Should You Rinse Canned Food?
When you’re purchasing canned food, for instance, canned beans, do you look for low-sodium varieties? Or, once you open a can, do you rinse the food, hoping to rinse away the salt? Have you wondered if there is enough difference between the low-sodium and regular-sodium items to make it worth the cost difference?
To learn more about sodium content in canned goods, we reached out to Linda Benjamin Bobroff, PhD, RD, LD/N, Dept. of Family, Youth & Community Sciences, University of Florida, and Danielle Hammond-Krueger, MPH, RD, LD, Extension Program Specialist, Department of Nutrition and Food Science, Texas A&M AgriLife Extension Service.

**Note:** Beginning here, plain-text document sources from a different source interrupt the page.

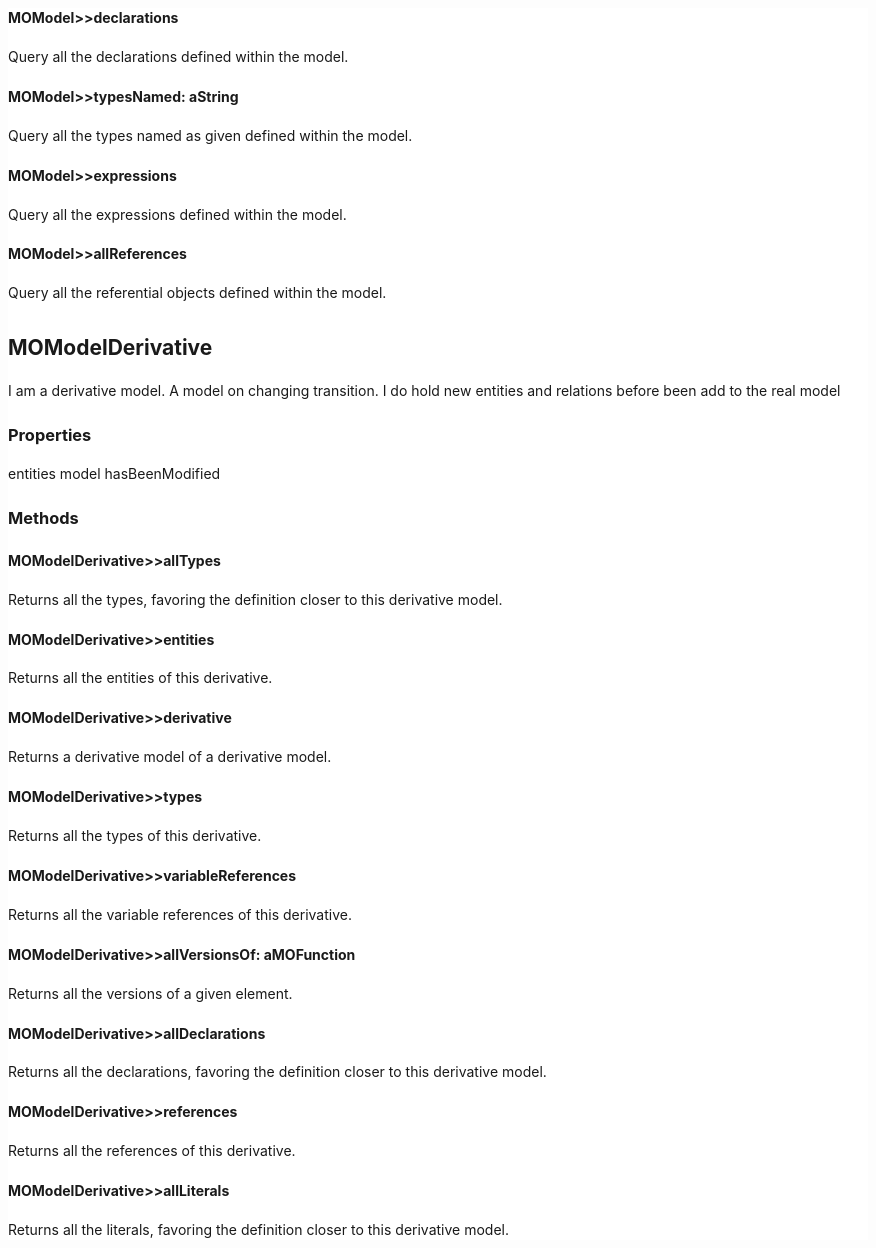 #### MOModel>>declarations
Query all the declarations defined within the model.

#### MOModel>>typesNamed: aString
Query all the types named as given defined within the model.

#### MOModel>>expressions
Query all the expressions defined within the model.

#### MOModel>>allReferences
Query all the referential objects defined within the model.



## MOModelDerivative
I am a derivative model. 
A model on changing transition. I do hold new entities and relations before been add to the real model 

### Properties
entities
model
hasBeenModified

### Methods
#### MOModelDerivative>>allTypes
Returns all the types, favoring the definition closer to this derivative model.

#### MOModelDerivative>>entities
Returns all the entities of this derivative.

#### MOModelDerivative>>derivative
Returns a derivative model of a derivative model.

#### MOModelDerivative>>types
Returns all the types of this derivative.

#### MOModelDerivative>>variableReferences
Returns all the variable references of this derivative.

#### MOModelDerivative>>allVersionsOf: aMOFunction
Returns all the versions of a given element.

#### MOModelDerivative>>allDeclarations
Returns all the declarations, favoring the definition closer to this derivative model.

#### MOModelDerivative>>references
Returns all the references of this derivative.

#### MOModelDerivative>>allLiterals
Returns all the literals, favoring the definition closer to this derivative model.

Dr. Linda Benjamin Bobroff: “According to the USDA Nutrient Database, rinsing the beans doesn’t decrease the sodium very much, but there is a great difference between regular and low-sodium beans. As an example, for 100 grams of canned red kidney beans:
|Regular, solids and liquids:||655 mg sodium|
|Low sodium, solids and liquids:||117 mg sodium|
|Regular, drained, solids only:||231 mg sodium|
|Regular, drained and rinsed, solids only:||208 mg sodium|
Please consult the USDA Nutrient Database for values of specific canned food.”
Danielle Hammond-Krueger: “There are a few studies examining the reduction in sodium based on the principles of rinsing and draining various canned vegetables. The percent reduction in sodium per serving varies from study to study. I have included those resources below.

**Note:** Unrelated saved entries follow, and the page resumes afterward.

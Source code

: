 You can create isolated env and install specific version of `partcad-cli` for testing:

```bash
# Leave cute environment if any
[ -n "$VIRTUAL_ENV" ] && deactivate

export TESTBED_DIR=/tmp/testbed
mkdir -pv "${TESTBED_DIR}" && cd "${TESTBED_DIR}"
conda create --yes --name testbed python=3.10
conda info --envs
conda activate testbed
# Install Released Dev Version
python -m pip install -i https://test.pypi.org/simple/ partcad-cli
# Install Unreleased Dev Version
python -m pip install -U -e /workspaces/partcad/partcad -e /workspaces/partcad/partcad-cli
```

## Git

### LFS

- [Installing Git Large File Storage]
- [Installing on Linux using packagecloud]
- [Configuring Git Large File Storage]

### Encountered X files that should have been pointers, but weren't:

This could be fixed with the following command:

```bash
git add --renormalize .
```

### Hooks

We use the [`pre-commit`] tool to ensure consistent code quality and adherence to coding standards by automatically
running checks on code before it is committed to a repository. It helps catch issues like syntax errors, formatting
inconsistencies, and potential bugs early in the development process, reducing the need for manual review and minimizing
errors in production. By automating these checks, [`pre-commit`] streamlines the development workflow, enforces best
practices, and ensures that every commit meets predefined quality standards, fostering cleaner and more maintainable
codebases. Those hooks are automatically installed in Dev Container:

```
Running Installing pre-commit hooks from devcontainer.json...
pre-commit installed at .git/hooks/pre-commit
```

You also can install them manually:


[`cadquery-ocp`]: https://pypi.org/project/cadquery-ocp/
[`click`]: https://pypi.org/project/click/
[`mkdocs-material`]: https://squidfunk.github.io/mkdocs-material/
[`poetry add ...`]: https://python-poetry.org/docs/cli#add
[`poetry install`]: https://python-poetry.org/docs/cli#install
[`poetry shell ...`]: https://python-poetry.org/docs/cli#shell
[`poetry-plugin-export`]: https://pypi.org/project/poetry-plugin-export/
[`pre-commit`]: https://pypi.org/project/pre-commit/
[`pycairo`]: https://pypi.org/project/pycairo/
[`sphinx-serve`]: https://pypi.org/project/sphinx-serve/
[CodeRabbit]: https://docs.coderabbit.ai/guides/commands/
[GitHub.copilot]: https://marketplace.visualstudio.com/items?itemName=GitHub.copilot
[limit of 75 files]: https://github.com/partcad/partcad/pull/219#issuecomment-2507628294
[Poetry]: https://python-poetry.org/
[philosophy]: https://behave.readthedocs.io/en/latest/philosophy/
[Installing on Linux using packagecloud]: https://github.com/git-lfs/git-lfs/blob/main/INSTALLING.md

Despite the variance in percent sodium reduction, the principles of draining and rinsing do have merit. The reduction in sodium can vary between 9-41%. In the Jones and Mount (2009) study, they particularly examined specific bean varieties and looked at both the draining and rinsing techniques separately. In draining (2 minutes) the packing liquid, they saw a reduction of 36% sodium content. Rinsing (10 seconds under lukewarm water) and draining (2 minutes) beans resulted in a 41% sodium reduction. However, an additional study (Haytowitz, 2011) showed lower sodium reduction in a variety of canned vegetables, approximately 9-23%.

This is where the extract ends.